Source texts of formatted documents
· · · · · · ·

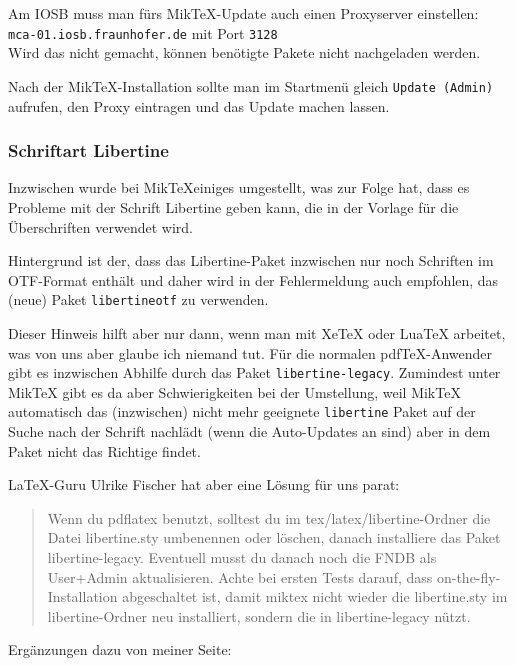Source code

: Am IOSB muss man fürs Mik\TeX-Update auch einen Proxyserver einstellen:\\
 \texttt{mca-01.iosb.fraunhofer.de} mit Port \texttt{3128}\\
Wird das nicht gemacht, können benötigte Pakete nicht nachgeladen werden.

Nach der Mik\TeX-Installation sollte man im Startmenü gleich \texttt{Update (Admin)} aufrufen, den Proxy eintragen und das Update machen lassen.

\subsubsection{Schriftart Libertine}

Inzwischen wurde bei Mik\TeX einiges umgestellt, was zur Folge hat, dass es Probleme mit der Schrift Libertine geben kann, die in der Vorlage für die Überschriften verwendet wird.

Hintergrund ist der, dass das Libertine-Paket inzwischen nur noch Schriften im OTF-Format enthält und daher wird in der Fehlermeldung auch empfohlen, das (neue) Paket
\texttt{libertineotf} zu verwenden.

Dieser Hinweis hilft aber nur dann, wenn man mit XeTeX oder LuaTeX arbeitet, was von uns aber glaube ich niemand tut. Für die normalen pdfTeX-Anwender gibt es inzwischen Abhilfe durch das Paket \texttt{libertine-legacy}. Zumindest unter MikTeX gibt es da aber Schwierigkeiten bei der Umstellung, weil MikTeX automatisch das (inzwischen) nicht mehr geeignete \texttt{libertine} Paket auf der Suche nach der Schrift nachlädt (wenn die Auto-Updates an sind) aber in dem Paket nicht das Richtige findet.

LaTeX-Guru Ulrike Fischer hat aber eine Lösung für uns parat:

\begin{quotation}
Wenn du pdflatex benutzt, solltest du im tex/latex/libertine-Ordner die Datei libertine.sty umbenennen oder löschen, danach installiere das Paket libertine-legacy. Eventuell musst du danach noch die FNDB als User+Admin aktualisieren. Achte bei ersten Tests darauf, dass on-the-fly-Installation abgeschaltet ist, damit miktex nicht wieder die libertine.sty im libertine-Ordner neu installiert, sondern die in libertine-legacy nützt.
\end{quotation}

Ergänzungen dazu von meiner Seite:


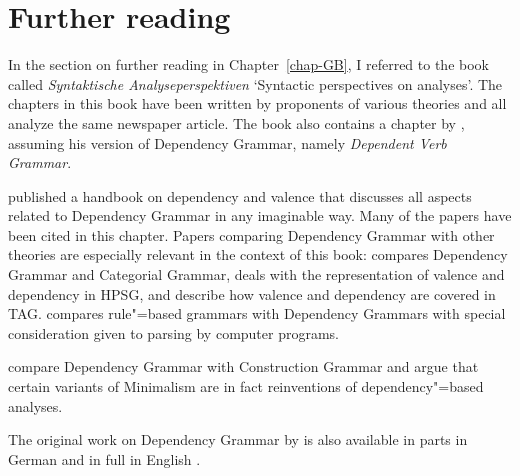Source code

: \section*{Further reading}

In the section on further reading in Chapter~\ref{chap-GB}, I referred to the book called
\emph{Syntaktische Analyseperspektiven} `Syntactic perspectives on analyses'. The chapters in this book have been written by proponents of various theories
and all analyze the same newspaper article. The book also contains a chapter by \citet{Engel2014a},
assuming his version of Dependency Grammar, namely \emph{Dependent Verb Grammar}.

\citet*{AEEHHL2003a-ed-not-crossreferenced,AEEHHL2006a-ed-not-crossreferenced} published a handbook on dependency and valence that discusses
all aspects related to Dependency Grammar in any imaginable way. Many of the papers have been cited
in this chapter. Papers comparing Dependency Grammar with other theories are especially relevant
in the context of this book: \citet{Lobin2003a} compares Dependency Grammar and
Categorial Grammar, \citet{Oliva2003a} deals with the representation of valence and dependency in
HPSG, and \citet*{BJR2003a-u} describe how valence and dependency are covered in
TAG. \citet{Hellwig2006a} compares rule"=based grammars with Dependency Grammars with special
consideration given to parsing by computer programs.

\citet{OG2012a-u} compare Dependency Grammar with Construction Grammar and \citet*{OPG2011a} argue
that certain variants of Minimalism are in fact reinventions of dependency"=based analyses.

The original work on Dependency Grammar by \citet{Tesniere59a-u} is also available in parts in German
\citep{Tesniere80a-u} and in full in English \citep{Tesniere2015a-not-crossreferenced}.











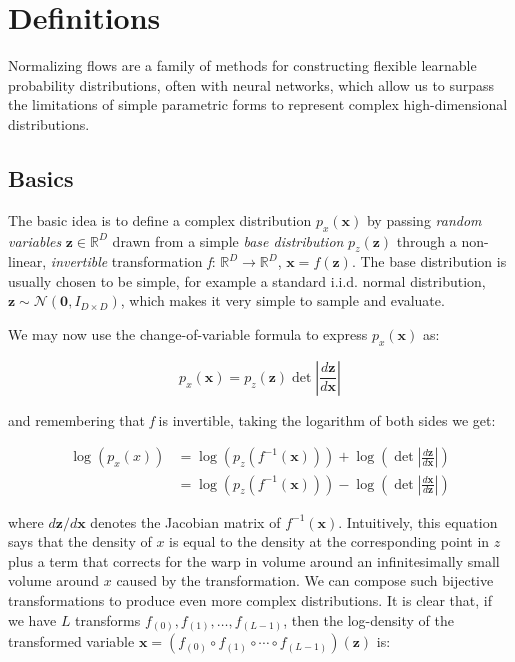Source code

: \section{Definitions}

Normalizing flows are a family of methods for constructing flexible learnable probability distributions, often with neural networks, which allow us to surpass the limitations of simple parametric forms to represent complex high-dimensional distributions.

\subsection{Basics}

The basic idea is to define a complex distribution $p_x(\mathbf{x})$ by passing \emph{random variables} $\mathbf{z} \in \mathbb{R}^D$ drawn from a simple \emph{base distribution} $p_z(\mathbf{z})$ through a non-linear, \emph{invertible} transformation \emph{f}: $\mathbb{R}^D \rightarrow \mathbb{R}^D$, $\mathbf{x} = f(\mathbf{z})$. The base distribution is usually chosen to be simple, for example a standard i.i.d. normal distribution, $\mathbf{z}\sim\mathcal{N}(\mathbf{0},I_{D\times D})$, which makes it very simple to sample and evaluate. 

We may now use the change-of-variable formula to express $p_x(\mathbf{x})$ as:

\[
p_x(\mathbf{x}) = p_z(\mathbf{z})\det\left|\frac{d\mathbf{z}}{d\mathbf{x}}\right|
\]

and remembering that \emph{f} is invertible, taking the logarithm of both sides we get:

\[
	\begin{aligned}
		\log(p_x(x)) &= \log(p_z(f^{-1}(\mathbf{x})))+\log\left(\det\left|\frac{d\mathbf{z}}{d\mathbf{x}}\right|\right)\\
		&= \log(p_z(f^{-1}(\mathbf{x})))-\log\left(\det\left|\frac{d\mathbf{x}}{d\mathbf{z}}\right|\right)
	\end{aligned}
\]

where $d\mathbf{z}/d\mathbf{x}$ denotes the Jacobian matrix of $f^{-1}(\mathbf{x})$.
Intuitively, this equation says that the density of $x$ is equal to the density at the corresponding point in $z$ plus a term that corrects for the warp in volume around an infinitesimally small volume around $x$ caused by the transformation.
	We can compose such bijective transformations to produce even more complex distributions. It is clear that, if we have $L$ transforms $f_{(0)}, f_{(1)},\ldots,f_{(L-1)}$, then the log-density of the transformed variable $\mathbf{x}=(f_{(0)}\circ f_{(1)}\circ\cdots\circ f_{(L-1)})(\mathbf{z})$ is:
	

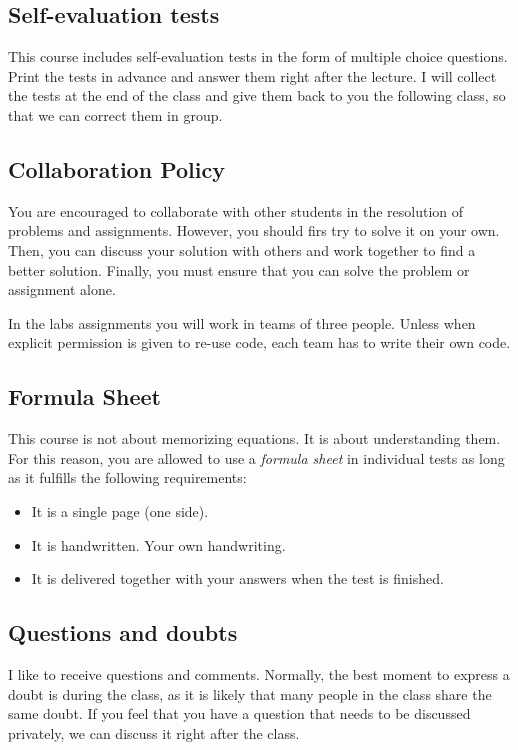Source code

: \subsection{Self-evaluation tests}

This course includes self-evaluation tests in the form of multiple choice questions.
Print the tests in advance and answer them right after the lecture.
I will collect the tests at the end of the class and give them back to you the following class, so that we can correct them in group.

\subsection{Collaboration Policy}
You are encouraged to collaborate with other students in the resolution of problems and assignments.
However, you should firs try to solve it on your own.
Then, you can discuss your solution with others and work together to find a better solution.
Finally, you must ensure that you can solve the problem or assignment alone.

In the labs assignments you will work in teams of three people.
Unless when explicit permission is given to re-use code, each team has to write their own code.

\subsection{Formula Sheet}
This course is not about memorizing equations.
It is about understanding them.
For this reason, you are allowed to use a \emph{formula sheet} in individual tests as long as it fulfills the following requirements:
\begin{itemize}
\item It is a single page (one side).
\item It is handwritten. Your own handwriting.
\item It is delivered together with your answers when the test is finished.
\end{itemize}

\subsection{Questions and doubts}
I like to receive questions and comments.
Normally, the best moment to express a doubt is during the class, as it is likely that many people in the class share the same doubt.
If you feel that you have a question that needs to be discussed privately, we can discuss it right after the class.

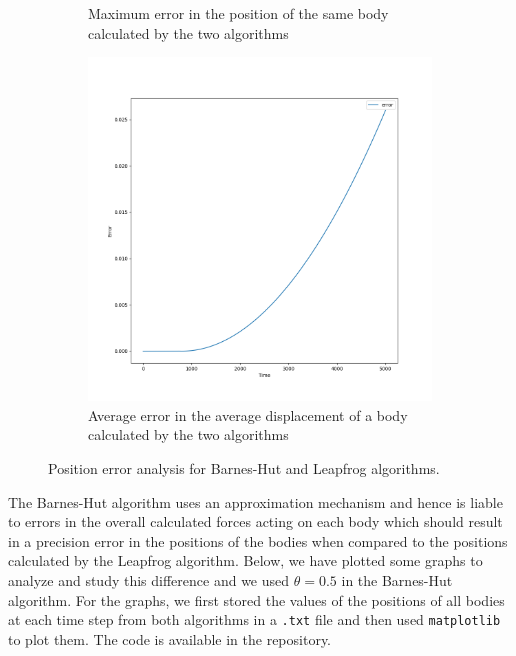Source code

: \documentclass[12pt]{article}
\begin{document}
\begin{figure}[hbt!]
\begin{subfigure}[b]{0.49\textwidth}
        \caption{Maximum error in the position of the same body calculated by the two algorithms}
        \label{figure:error-max}
    \end{subfigure}
    \hfill
    \begin{subfigure}[b]{0.49\textwidth}
        \centering
        \includegraphics[width=\textwidth]{images/error.png}
        \caption{Average error in the average displacement of a body calculated by the two algorithms}
        \label{figure:error}
    \end{subfigure}
    \caption{Position error analysis for Barnes-Hut and Leapfrog algorithms.}
    \label{figure:power}
\end{figure}  

The Barnes-Hut algorithm uses an approximation mechanism and hence is liable to errors in the overall calculated forces acting on each body which should result in a precision error in the positions of the bodies when compared to the positions calculated by the Leapfrog algorithm. Below, we have plotted some graphs to analyze and study this difference and we used $\theta=0.5$ in the Barnes-Hut algorithm. For the graphs, we first stored the values of the positions of all bodies at each time step from both algorithms in a \verb|.txt| file and then used \verb|matplotlib| to plot them. The code is available in the repository.
\end{document}
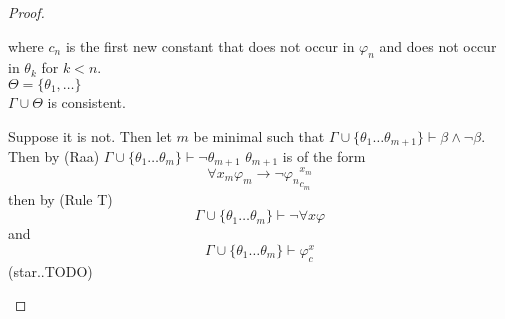 \begin{proof}
\begin{enumerate}
        where $c_n$ is the first new constant that does not occur in $\varphi_n$ and does not occur in $\theta_k$ for $k<n$.\\
        $\Theta = \{\theta_1,\dots \}$\\
         $\Gamma \cup \Theta$ is consistent.
        \begin{claimproof}
            Suppose it is not. Then let $m$ be minimal such that $\Gamma\cup \{\theta_1 \dots \theta_{m+1}\}\vdash \beta \land \lnot \beta$.
            Then by (Raa) $\Gamma\cup \{\theta_1 \dots \theta_{m}\}\vdash \lnot \theta_{m+1}$
            $\theta_{m+1}$ is of the form $$\forall x_m \varphi_m \to \lnot{\varphi_n}^{x_m}_{c_m}$$
            then by (Rule T) $$\Gamma\cup \{\theta_1 \dots \theta_{m}\}\vdash \lnot \forall x \varphi$$ and 
            $$\Gamma\cup \{\theta_1 \dots \theta_{m}\}\vdash \varphi_c^x$$ (star..TODO)
            

\end{claimproof}
\end{enumerate}
\end{proof}
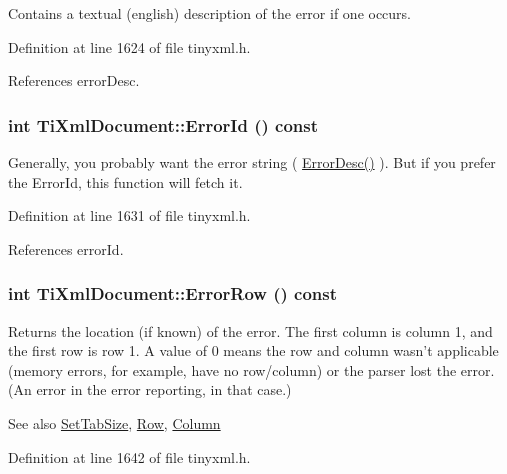 Contains a textual (english) description of the error if one occurs. 

Definition at line 1624 of file tinyxml.h.

References errorDesc.\hypertarget{class_ti_xml_document_af96fc2f3f9ec6422782bfe916c9e778f}{
\subsubsection[{ErrorId}]{\setlength{\rightskip}{0pt plus 5cm}int TiXmlDocument::ErrorId () const}}
\label{class_ti_xml_document_af96fc2f3f9ec6422782bfe916c9e778f}
Generally, you probably want the error string ( \hyperlink{class_ti_xml_document_a9d0f689f6e09ea494ea547be8d79c25e}{ErrorDesc()} ). But if you prefer the ErrorId, this function will fetch it. 

Definition at line 1631 of file tinyxml.h.

References errorId.\hypertarget{class_ti_xml_document_af30efc75e804aa2e92fb8be3a8cb676e}{
\subsubsection[{ErrorRow}]{\setlength{\rightskip}{0pt plus 5cm}int TiXmlDocument::ErrorRow () const}}
\label{class_ti_xml_document_af30efc75e804aa2e92fb8be3a8cb676e}
Returns the location (if known) of the error. The first column is column 1, and the first row is row 1. A value of 0 means the row and column wasn't applicable (memory errors, for example, have no row/column) or the parser lost the error. (An error in the error reporting, in that case.)

\begin{DoxySeeAlso}{See also}
\hyperlink{class_ti_xml_document_a51dac56316f89b35bdb7d0d433ba988e}{SetTabSize}, \hyperlink{class_ti_xml_base_a024bceb070188df92c2a8d8852dd0853}{Row}, \hyperlink{class_ti_xml_base_ab54bfb9b70fe6dd276e7b279cab7f003}{Column} 
\end{DoxySeeAlso}


Definition at line 1642 of file tinyxml.h.

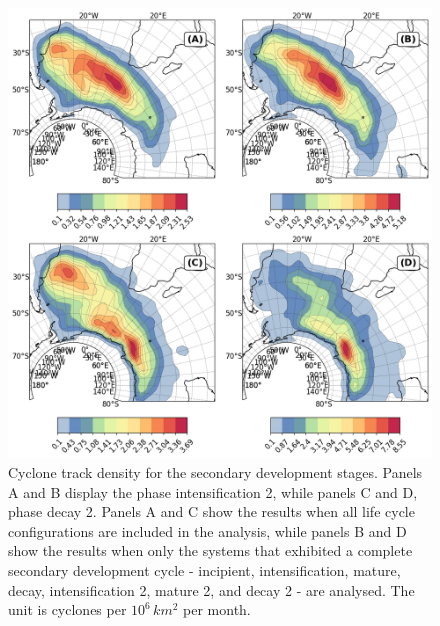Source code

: \begin{figure}[!htbp]
\centering
\includegraphics[width=\textwidth]{figs_4/density_map_secondary_development_combined.png}
\caption[Track Density - Secondary Development Stages]{Cyclone track density for the secondary development stages. Panels A and B display the phase intensification 2, while panels C and D, phase decay 2. Panels A and C show the results when all life cycle configurations are included in the analysis, while panels B and D show the results when only the systems that exhibited a complete secondary development cycle - incipient, intensification, mature, decay, intensification 2, mature 2, and decay 2 - are analysed. The unit is cyclones per \(10^6 \, km^2\) per month.}
\label{fig:secondary_development_combined}
\end{figure}

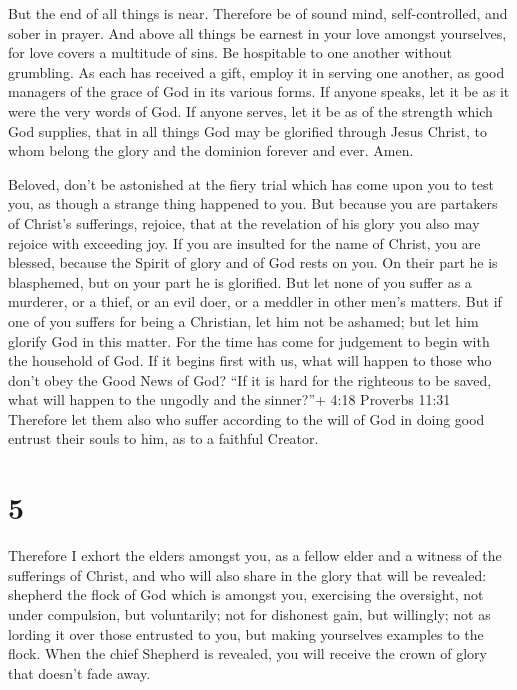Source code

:  But the end of all things is near. Therefore be of sound
mind, self-controlled, and sober in prayer.  And above all
things be earnest in your love amongst yourselves, for love covers a
multitude of sins.  Be hospitable to one another without
grumbling.  As each has received a gift, employ it in
serving one another, as good managers of the grace of God in its various
forms.  If anyone speaks, let it be as it were the very
words of God. If anyone serves, let it be as of the strength which God
supplies, that in all things God may be glorified through Jesus Christ,
to whom belong the glory and the dominion forever and ever. Amen.

 Beloved, don't be astonished at the fiery trial which has
come upon you to test you, as though a strange thing happened to you.
 But because you are partakers of Christ's sufferings,
rejoice, that at the revelation of his glory you also may rejoice with
exceeding joy.  If you are insulted for the name of Christ,
you are blessed, because the Spirit of glory and of God rests on you. On
their part he is blasphemed, but on your part he is glorified.
 But let none of you suffer as a murderer, or a thief, or
an evil doer, or a meddler in other men's matters.  But if
one of you suffers for being a Christian, let him not be ashamed; but
let him glorify God in this matter.  For the time has come
for judgement to begin with the household of God. If it begins first
with us, what will happen to those who don't obey the Good News of God?
 ``If it is hard for the righteous to be saved, what will
happen to the ungodly and the sinner?''+ 4:18 Proverbs 11:31
 Therefore let them also who suffer according to the will
of God in doing good entrust their souls to him, as to a faithful
Creator.

\hypertarget{section-4}{%
\section{5}\label{section-4}}

 Therefore I exhort the elders amongst you, as a fellow
elder and a witness of the sufferings of Christ, and who will also share
in the glory that will be revealed:  shepherd the flock of
God which is amongst you, exercising the oversight, not under
compulsion, but voluntarily; not for dishonest gain, but willingly;
 not as lording it over those entrusted to you, but making
yourselves examples to the flock.  When the chief Shepherd
is revealed, you will receive the crown of glory that doesn't fade away.

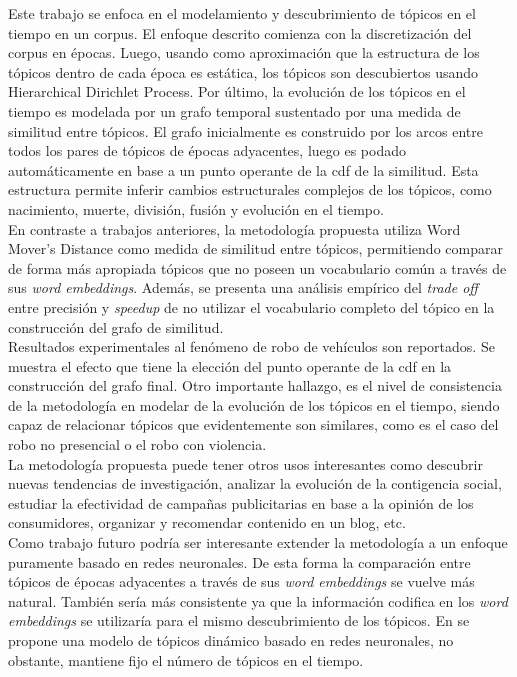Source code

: Este trabajo se enfoca en el modelamiento y descubrimiento de tópicos en el tiempo en un corpus. El enfoque descrito comienza con la discretización del corpus en épocas. Luego, usando como aproximación que la estructura de los tópicos dentro de cada época es estática, los tópicos son descubiertos usando Hierarchical Dirichlet Process. Por último, la evolución de los tópicos en el tiempo es modelada por un grafo temporal sustentado por una medida de similitud entre tópicos. El grafo inicialmente es construido por los arcos entre todos los pares de tópicos de épocas adyacentes, luego es podado automáticamente en base a un punto operante de la cdf de la similitud. Esta estructura permite inferir cambios estructurales complejos de los tópicos, como nacimiento, muerte, división, fusión y evolución en el tiempo.\\

En contraste a trabajos anteriores, la metodología propuesta utiliza Word Mover's Distance como medida de similitud entre tópicos, permitiendo comparar de forma más apropiada tópicos que no poseen un vocabulario común a través de sus \textit{word embeddings}. Además, se presenta una análisis empírico del \textit{trade off} entre precisión y \textit{speedup} de no utilizar el vocabulario completo del tópico en la construcción del grafo de similitud.\\

Resultados experimentales al fenómeno de robo de vehículos son reportados. Se muestra el efecto que tiene la elección del punto operante de la cdf en la construcción del grafo final. Otro importante hallazgo, es el nivel de consistencia de la metodología en modelar de la evolución de los tópicos en el tiempo, siendo capaz de relacionar tópicos que evidentemente son similares, como es el caso del robo no presencial o el robo con violencia.\\

La metodología propuesta puede tener otros usos interesantes como descubrir nuevas tendencias de investigación, analizar la evolución de la contigencia social, estudiar la efectividad de campañas publicitarias en base a la opinión de los consumidores, organizar y recomendar contenido en un blog, etc.\\

Como trabajo futuro podría ser interesante extender la metodología a un enfoque puramente basado en redes neuronales. De esta forma la comparación entre tópicos de épocas adyacentes a través de sus \textit{word embeddings} se vuelve más natural. También sería más consistente ya que la información codifica en los \textit{word embeddings} se utilizaría para el mismo descubrimiento de los tópicos. En \cite{dieng2019dynamic} se propone una modelo de tópicos dinámico basado en redes neuronales, no obstante, mantiene fijo el número de tópicos en el tiempo.
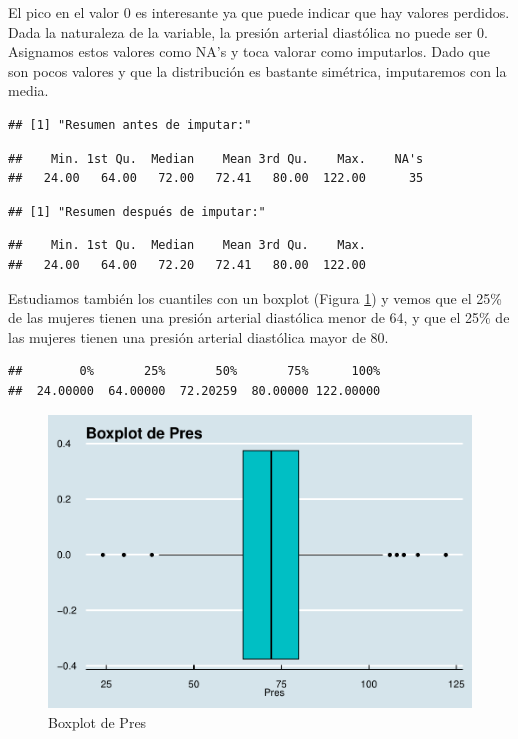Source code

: \documentclass[
]{article}
\begin{document}
El pico en el valor 0 es interesante ya que puede indicar que hay
valores perdidos. Dada la naturaleza de la variable, la presión arterial
diastólica no puede ser 0. Asignamos estos valores como NA's y toca
valorar como imputarlos. Dado que son pocos valores y que la
distribución es bastante simétrica, imputaremos con la media.

\begin{verbatim}
## [1] "Resumen antes de imputar:"
\end{verbatim}

\begin{verbatim}
##    Min. 1st Qu.  Median    Mean 3rd Qu.    Max.    NA's 
##   24.00   64.00   72.00   72.41   80.00  122.00      35
\end{verbatim}

\begin{verbatim}
## [1] "Resumen después de imputar:"
\end{verbatim}

\begin{verbatim}
##    Min. 1st Qu.  Median    Mean 3rd Qu.    Max. 
##   24.00   64.00   72.20   72.41   80.00  122.00
\end{verbatim}

Estudiamos también los cuantiles con un boxplot (Figura
\ref{fig:box_pres}) y vemos que el 25\% de las mujeres tienen una
presión arterial diastólica menor de 64, y que el 25\% de las mujeres
tienen una presión arterial diastólica mayor de 80.

\begin{verbatim}
##        0%       25%       50%       75%      100% 
##  24.00000  64.00000  72.20259  80.00000 122.00000
\end{verbatim}

\begin{figure}

{\centering \includegraphics[width=0.5\linewidth]{pima-clasificacion_files/figure-latex/box_pres-1} 

}

\caption{Boxplot de Pres}\label{fig:box_pres}
\end{figure}
\end{document}
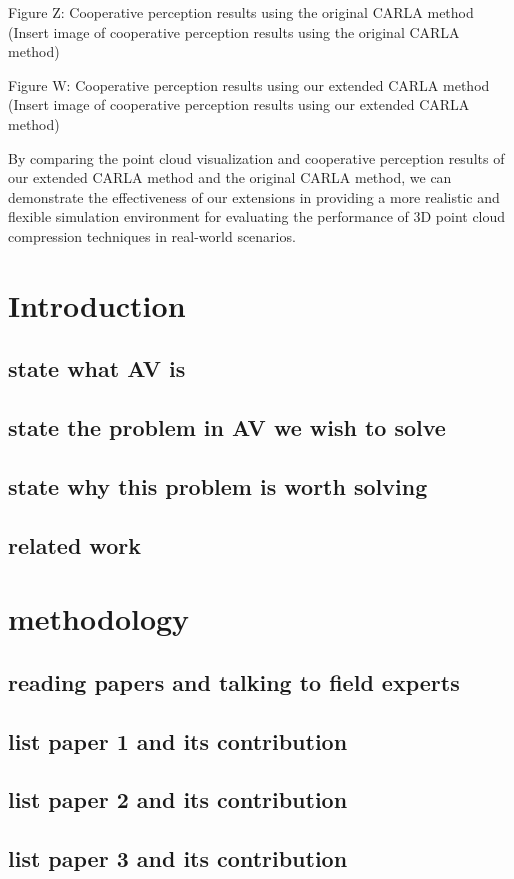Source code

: \documentclass[conference]{IEEEtran}
\begin{document}
Figure Z: Cooperative perception results using the original CARLA method
(Insert image of cooperative perception results using the original CARLA method)

Figure W: Cooperative perception results using our extended CARLA method
(Insert image of cooperative perception results using our extended CARLA method)

By comparing the point cloud visualization and cooperative perception results of our extended CARLA method and the original CARLA method, we can demonstrate the effectiveness of our extensions in providing a more realistic and flexible simulation environment for evaluating the performance of 3D point cloud compression techniques in real-world scenarios.
\section{Introduction}
\subsection{state what AV is}
\subsection{state the problem in AV we wish to solve}
\subsection{state why this problem is worth solving}
\subsection{related work}

\section{methodology}
\subsection{reading papers and talking to field experts}
\subsection{list paper 1 and its contribution}
\subsection{list paper 2 and its contribution}
\subsection{list paper 3 and its contribution}
\end{document}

· · · · · · ·

## TASK BRIEF
Counting only lines that contain the word "mathbf", give the number found in the data, and nothing else.

## TASK RESPONSE
7